**** ENTRIES SUPPLIED ****
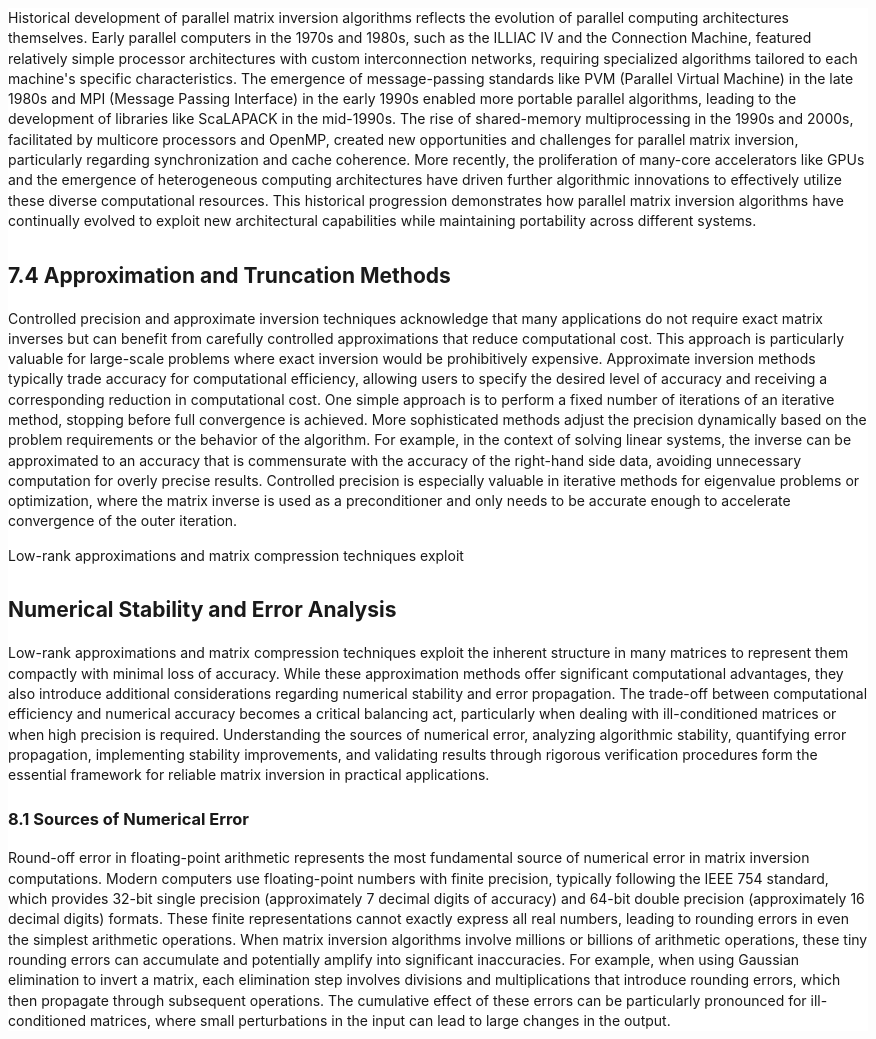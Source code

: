 Historical development of parallel matrix inversion algorithms reflects the evolution of parallel computing architectures themselves. Early parallel computers in the 1970s and 1980s, such as the ILLIAC IV and the Connection Machine, featured relatively simple processor architectures with custom interconnection networks, requiring specialized algorithms tailored to each machine's specific characteristics. The emergence of message-passing standards like PVM (Parallel Virtual Machine) in the late 1980s and MPI (Message Passing Interface) in the early 1990s enabled more portable parallel algorithms, leading to the development of libraries like ScaLAPACK in the mid-1990s. The rise of shared-memory multiprocessing in the 1990s and 2000s, facilitated by multicore processors and OpenMP, created new opportunities and challenges for parallel matrix inversion, particularly regarding synchronization and cache coherence. More recently, the proliferation of many-core accelerators like GPUs and the emergence of heterogeneous computing architectures have driven further algorithmic innovations to effectively utilize these diverse computational resources. This historical progression demonstrates how parallel matrix inversion algorithms have continually evolved to exploit new architectural capabilities while maintaining portability across different systems.

## 7.4 Approximation and Truncation Methods

Controlled precision and approximate inversion techniques acknowledge that many applications do not require exact matrix inverses but can benefit from carefully controlled approximations that reduce computational cost. This approach is particularly valuable for large-scale problems where exact inversion would be prohibitively expensive. Approximate inversion methods typically trade accuracy for computational efficiency, allowing users to specify the desired level of accuracy and receiving a corresponding reduction in computational cost. One simple approach is to perform a fixed number of iterations of an iterative method, stopping before full convergence is achieved. More sophisticated methods adjust the precision dynamically based on the problem requirements or the behavior of the algorithm. For example, in the context of solving linear systems, the inverse can be approximated to an accuracy that is commensurate with the accuracy of the right-hand side data, avoiding unnecessary computation for overly precise results. Controlled precision is especially valuable in iterative methods for eigenvalue problems or optimization, where the matrix inverse is used as a preconditioner and only needs to be accurate enough to accelerate convergence of the outer iteration.

Low-rank approximations and matrix compression techniques exploit

## Numerical Stability and Error Analysis

Low-rank approximations and matrix compression techniques exploit the inherent structure in many matrices to represent them compactly with minimal loss of accuracy. While these approximation methods offer significant computational advantages, they also introduce additional considerations regarding numerical stability and error propagation. The trade-off between computational efficiency and numerical accuracy becomes a critical balancing act, particularly when dealing with ill-conditioned matrices or when high precision is required. Understanding the sources of numerical error, analyzing algorithmic stability, quantifying error propagation, implementing stability improvements, and validating results through rigorous verification procedures form the essential framework for reliable matrix inversion in practical applications.

### 8.1 Sources of Numerical Error

Round-off error in floating-point arithmetic represents the most fundamental source of numerical error in matrix inversion computations. Modern computers use floating-point numbers with finite precision, typically following the IEEE 754 standard, which provides 32-bit single precision (approximately 7 decimal digits of accuracy) and 64-bit double precision (approximately 16 decimal digits) formats. These finite representations cannot exactly express all real numbers, leading to rounding errors in even the simplest arithmetic operations. When matrix inversion algorithms involve millions or billions of arithmetic operations, these tiny rounding errors can accumulate and potentially amplify into significant inaccuracies. For example, when using Gaussian elimination to invert a matrix, each elimination step involves divisions and multiplications that introduce rounding errors, which then propagate through subsequent operations. The cumulative effect of these errors can be particularly pronounced for ill-conditioned matrices, where small perturbations in the input can lead to large changes in the output.
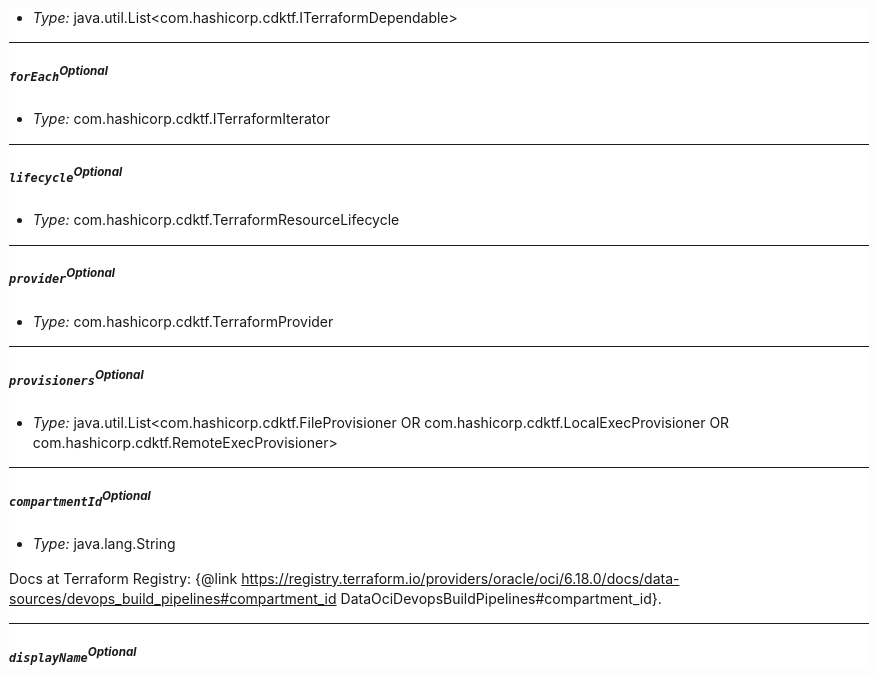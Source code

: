- *Type:* java.util.List<com.hashicorp.cdktf.ITerraformDependable>

---

##### `forEach`<sup>Optional</sup> <a name="forEach" id="rhizo-co-terraform-provider-oci.dataOciDevopsBuildPipelines.DataOciDevopsBuildPipelines.Initializer.parameter.forEach"></a>

- *Type:* com.hashicorp.cdktf.ITerraformIterator

---

##### `lifecycle`<sup>Optional</sup> <a name="lifecycle" id="rhizo-co-terraform-provider-oci.dataOciDevopsBuildPipelines.DataOciDevopsBuildPipelines.Initializer.parameter.lifecycle"></a>

- *Type:* com.hashicorp.cdktf.TerraformResourceLifecycle

---

##### `provider`<sup>Optional</sup> <a name="provider" id="rhizo-co-terraform-provider-oci.dataOciDevopsBuildPipelines.DataOciDevopsBuildPipelines.Initializer.parameter.provider"></a>

- *Type:* com.hashicorp.cdktf.TerraformProvider

---

##### `provisioners`<sup>Optional</sup> <a name="provisioners" id="rhizo-co-terraform-provider-oci.dataOciDevopsBuildPipelines.DataOciDevopsBuildPipelines.Initializer.parameter.provisioners"></a>

- *Type:* java.util.List<com.hashicorp.cdktf.FileProvisioner OR com.hashicorp.cdktf.LocalExecProvisioner OR com.hashicorp.cdktf.RemoteExecProvisioner>

---

##### `compartmentId`<sup>Optional</sup> <a name="compartmentId" id="rhizo-co-terraform-provider-oci.dataOciDevopsBuildPipelines.DataOciDevopsBuildPipelines.Initializer.parameter.compartmentId"></a>

- *Type:* java.lang.String

Docs at Terraform Registry: {@link https://registry.terraform.io/providers/oracle/oci/6.18.0/docs/data-sources/devops_build_pipelines#compartment_id DataOciDevopsBuildPipelines#compartment_id}.

---

##### `displayName`<sup>Optional</sup> <a name="displayName" id="rhizo-co-terraform-provider-oci.dataOciDevopsBuildPipelines.DataOciDevopsBuildPipelines.Initializer.parameter.displayName"></a>
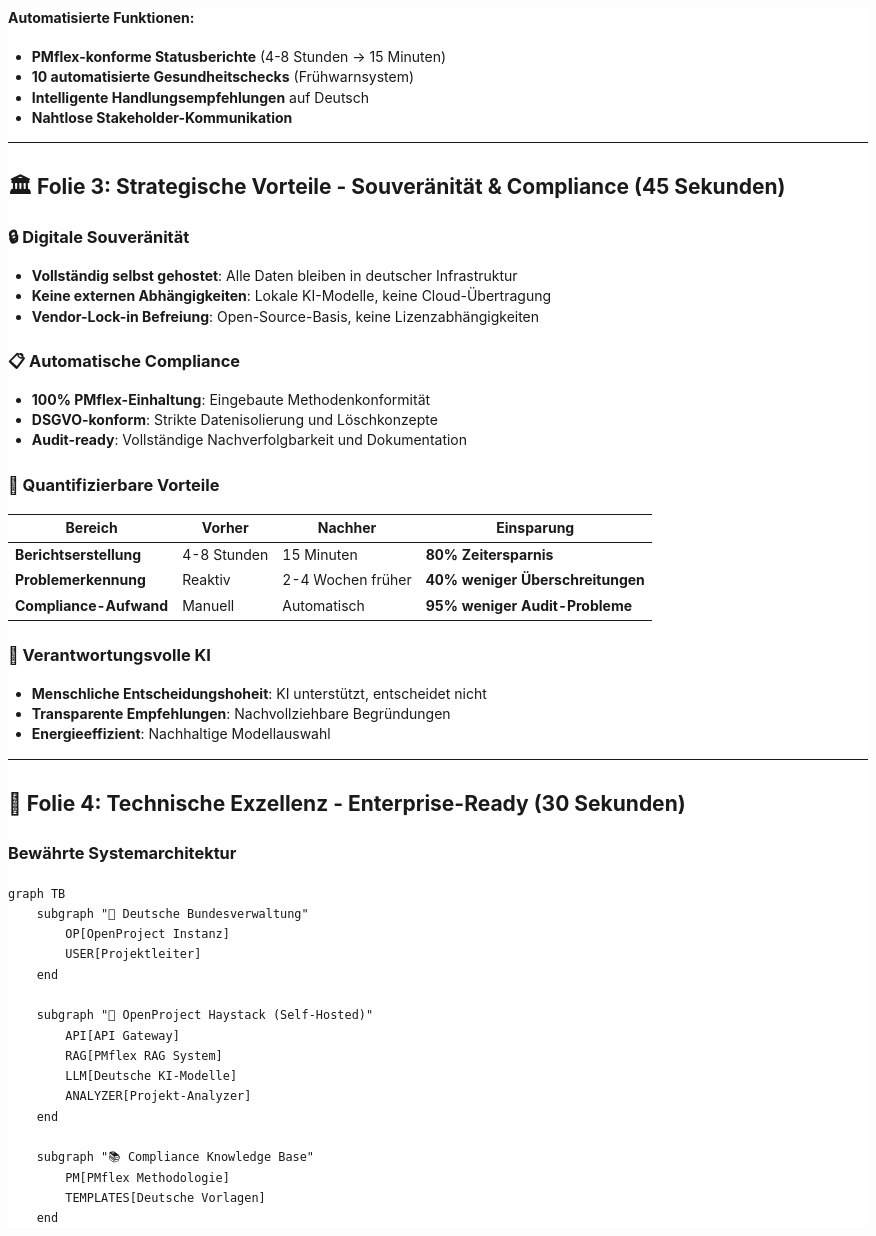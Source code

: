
 ```mermaid
```

#### **Automatisierte Funktionen:**
- **PMflex-konforme Statusberichte** (4-8 Stunden → 15 Minuten)
- **10 automatisierte Gesundheitschecks** (Frühwarnsystem)
- **Intelligente Handlungsempfehlungen** auf Deutsch
- **Nahtlose Stakeholder-Kommunikation**

---

## 🏛️ Folie 3: Strategische Vorteile - Souveränität & Compliance (45 Sekunden)

### **🔒 Digitale Souveränität**
- **Vollständig selbst gehostet**: Alle Daten bleiben in deutscher Infrastruktur
- **Keine externen Abhängigkeiten**: Lokale KI-Modelle, keine Cloud-Übertragung
- **Vendor-Lock-in Befreiung**: Open-Source-Basis, keine Lizenzabhängigkeiten

### **📋 Automatische Compliance**
- **100% PMflex-Einhaltung**: Eingebaute Methodenkonformität
- **DSGVO-konform**: Strikte Datenisolierung und Löschkonzepte
- **Audit-ready**: Vollständige Nachverfolgbarkeit und Dokumentation

### **🎯 Quantifizierbare Vorteile**
| Bereich | Vorher | Nachher | Einsparung |
|---------|---------|---------|------------|
| **Berichtserstellung** | 4-8 Stunden | 15 Minuten | **80% Zeitersparnis** |
| **Problemerkennung** | Reaktiv | 2-4 Wochen früher | **40% weniger Überschreitungen** |
| **Compliance-Aufwand** | Manuell | Automatisch | **95% weniger Audit-Probleme** |

### **🤖 Verantwortungsvolle KI**
- **Menschliche Entscheidungshoheit**: KI unterstützt, entscheidet nicht
- **Transparente Empfehlungen**: Nachvollziehbare Begründungen
- **Energieeffizient**: Nachhaltige Modellauswahl

---

## 🔧 Folie 4: Technische Exzellenz - Enterprise-Ready (30 Sekunden)

### **Bewährte Systemarchitektur**
```mermaid
graph TB
    subgraph "🏢 Deutsche Bundesverwaltung"
        OP[OpenProject Instanz]
        USER[Projektleiter]
    end
    
    subgraph "🤖 OpenProject Haystack (Self-Hosted)"
        API[API Gateway]
        RAG[PMflex RAG System]
        LLM[Deutsche KI-Modelle]
        ANALYZER[Projekt-Analyzer]
    end
    
    subgraph "📚 Compliance Knowledge Base"
        PM[PMflex Methodologie]
        TEMPLATES[Deutsche Vorlagen]
    end
```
****
### PROMPT
In the entries, the line containing "### **Bewährte Systemarchitektur**" and every line after it through the last are to be duplicated exactly, and no other line is to be included.

### TASK ANSWER
### **Bewährte Systemarchitektur**
```mermaid
graph TB
    subgraph "🏢 Deutsche Bundesverwaltung"
        OP[OpenProject Instanz]
        USER[Projektleiter]
    end
    
    subgraph "🤖 OpenProject Haystack (Self-Hosted)"
        API[API Gateway]
        RAG[PMflex RAG System]
        LLM[Deutsche KI-Modelle]
        ANALYZER[Projekt-Analyzer]
    end
    
    subgraph "📚 Compliance Knowledge Base"
        PM[PMflex Methodologie]
        TEMPLATES[Deutsche Vorlagen]
    end
```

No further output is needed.